◆ PROBLEM REQUIREMENTS: All entries below must be given again exactly as they stand.

Data records:
# # #

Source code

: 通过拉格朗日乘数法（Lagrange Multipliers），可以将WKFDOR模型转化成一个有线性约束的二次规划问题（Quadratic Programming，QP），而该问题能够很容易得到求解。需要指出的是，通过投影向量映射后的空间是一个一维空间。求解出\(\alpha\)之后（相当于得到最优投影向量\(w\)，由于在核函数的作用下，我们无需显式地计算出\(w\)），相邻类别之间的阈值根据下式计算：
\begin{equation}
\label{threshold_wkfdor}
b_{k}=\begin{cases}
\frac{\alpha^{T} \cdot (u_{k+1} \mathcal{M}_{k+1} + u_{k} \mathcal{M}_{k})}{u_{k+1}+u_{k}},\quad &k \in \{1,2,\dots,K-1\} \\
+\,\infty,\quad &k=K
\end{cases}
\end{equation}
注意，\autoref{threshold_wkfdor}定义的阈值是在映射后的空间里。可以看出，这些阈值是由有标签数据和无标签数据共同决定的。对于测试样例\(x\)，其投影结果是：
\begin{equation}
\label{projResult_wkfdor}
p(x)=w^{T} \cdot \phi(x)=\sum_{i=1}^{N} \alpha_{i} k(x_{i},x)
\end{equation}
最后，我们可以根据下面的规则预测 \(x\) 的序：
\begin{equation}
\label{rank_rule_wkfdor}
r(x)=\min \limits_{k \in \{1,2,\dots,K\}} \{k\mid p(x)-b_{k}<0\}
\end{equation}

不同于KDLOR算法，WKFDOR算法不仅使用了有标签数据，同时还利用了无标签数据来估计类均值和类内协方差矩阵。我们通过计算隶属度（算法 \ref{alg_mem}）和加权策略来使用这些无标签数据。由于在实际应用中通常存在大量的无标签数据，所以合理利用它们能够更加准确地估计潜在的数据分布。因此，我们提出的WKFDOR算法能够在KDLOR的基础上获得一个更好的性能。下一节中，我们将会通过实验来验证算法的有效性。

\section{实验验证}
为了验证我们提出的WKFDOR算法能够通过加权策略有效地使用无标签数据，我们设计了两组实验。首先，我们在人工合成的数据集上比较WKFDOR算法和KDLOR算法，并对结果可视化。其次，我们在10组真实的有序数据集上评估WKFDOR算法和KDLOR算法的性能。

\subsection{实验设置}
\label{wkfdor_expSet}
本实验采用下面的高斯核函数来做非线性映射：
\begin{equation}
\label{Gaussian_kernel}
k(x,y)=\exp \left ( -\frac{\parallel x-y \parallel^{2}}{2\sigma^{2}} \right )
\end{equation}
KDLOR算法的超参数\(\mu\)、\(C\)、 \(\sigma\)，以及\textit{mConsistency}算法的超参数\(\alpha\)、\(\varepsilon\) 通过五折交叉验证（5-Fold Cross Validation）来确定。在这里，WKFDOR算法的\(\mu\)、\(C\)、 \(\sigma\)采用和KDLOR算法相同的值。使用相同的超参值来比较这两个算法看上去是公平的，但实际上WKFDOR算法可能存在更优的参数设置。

# # #

◆ TASK SOLUTION:
Source code

: 通过拉格朗日乘数法（Lagrange Multipliers），可以将WKFDOR模型转化成一个有线性约束的二次规划问题（Quadratic Programming，QP），而该问题能够很容易得到求解。需要指出的是，通过投影向量映射后的空间是一个一维空间。求解出\(\alpha\)之后（相当于得到最优投影向量\(w\)，由于在核函数的作用下，我们无需显式地计算出\(w\)），相邻类别之间的阈值根据下式计算：
\begin{equation}
\label{threshold_wkfdor}
b_{k}=\begin{cases}
\frac{\alpha^{T} \cdot (u_{k+1} \mathcal{M}_{k+1} + u_{k} \mathcal{M}_{k})}{u_{k+1}+u_{k}},\quad &k \in \{1,2,\dots,K-1\} \\
+\,\infty,\quad &k=K
\end{cases}
\end{equation}
注意，\autoref{threshold_wkfdor}定义的阈值是在映射后的空间里。可以看出，这些阈值是由有标签数据和无标签数据共同决定的。对于测试样例\(x\)，其投影结果是：
\begin{equation}
\label{projResult_wkfdor}
p(x)=w^{T} \cdot \phi(x)=\sum_{i=1}^{N} \alpha_{i} k(x_{i},x)
\end{equation}
最后，我们可以根据下面的规则预测 \(x\) 的序：
\begin{equation}
\label{rank_rule_wkfdor}
r(x)=\min \limits_{k \in \{1,2,\dots,K\}} \{k\mid p(x)-b_{k}<0\}
\end{equation}

不同于KDLOR算法，WKFDOR算法不仅使用了有标签数据，同时还利用了无标签数据来估计类均值和类内协方差矩阵。我们通过计算隶属度（算法 \ref{alg_mem}）和加权策略来使用这些无标签数据。由于在实际应用中通常存在大量的无标签数据，所以合理利用它们能够更加准确地估计潜在的数据分布。因此，我们提出的WKFDOR算法能够在KDLOR的基础上获得一个更好的性能。下一节中，我们将会通过实验来验证算法的有效性。

\section{实验验证}
为了验证我们提出的WKFDOR算法能够通过加权策略有效地使用无标签数据，我们设计了两组实验。首先，我们在人工合成的数据集上比较WKFDOR算法和KDLOR算法，并对结果可视化。其次，我们在10组真实的有序数据集上评估WKFDOR算法和KDLOR算法的性能。

\subsection{实验设置}
\label{wkfdor_expSet}
本实验采用下面的高斯核函数来做非线性映射：
\begin{equation}
\label{Gaussian_kernel}
k(x,y)=\exp \left ( -\frac{\parallel x-y \parallel^{2}}{2\sigma^{2}} \right )
\end{equation}
KDLOR算法的超参数\(\mu\)、\(C\)、 \(\sigma\)，以及\textit{mConsistency}算法的超参数\(\alpha\)、\(\varepsilon\) 通过五折交叉验证（5-Fold Cross Validation）来确定。在这里，WKFDOR算法的\(\mu\)、\(C\)、 \(\sigma\)采用和KDLOR算法相同的值。使用相同的超参值来比较这两个算法看上去是公平的，但实际上WKFDOR算法可能存在更优的参数设置。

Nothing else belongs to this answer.